§ BRIEF: Check each line of the entries below for the word "includegraphics", and copy out the ones that have it.

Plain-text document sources
※ ※ ※

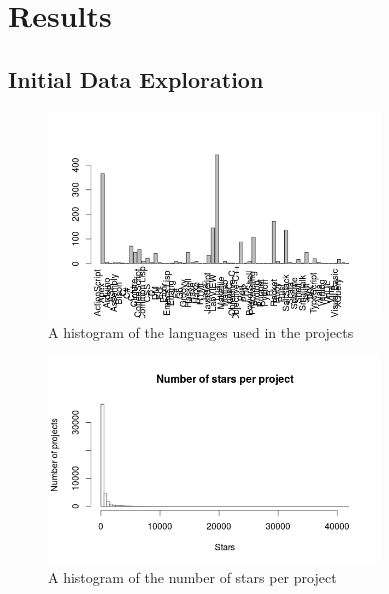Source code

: \section{Results}
    \subsection{Initial Data Exploration}
	    \begin{figure}
	        \includegraphics[width=250pt]{figures/language-frequency}
	        \caption{A histogram of the languages used in the projects}
	        \label{fig:language-frequency-plot}
	    \end{figure}

	    
	    \begin{figure}
	        \includegraphics[width=250pt]{figures/star-distribution}
	        \caption{A histogram of the  number of stars per project}
	        \label{fig:star-distribution-plot}
	    \end{figure}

※ ※ ※

§ TASK RESULT:
	        \includegraphics[width=250pt]{figures/language-frequency}
	        \includegraphics[width=250pt]{figures/star-distribution}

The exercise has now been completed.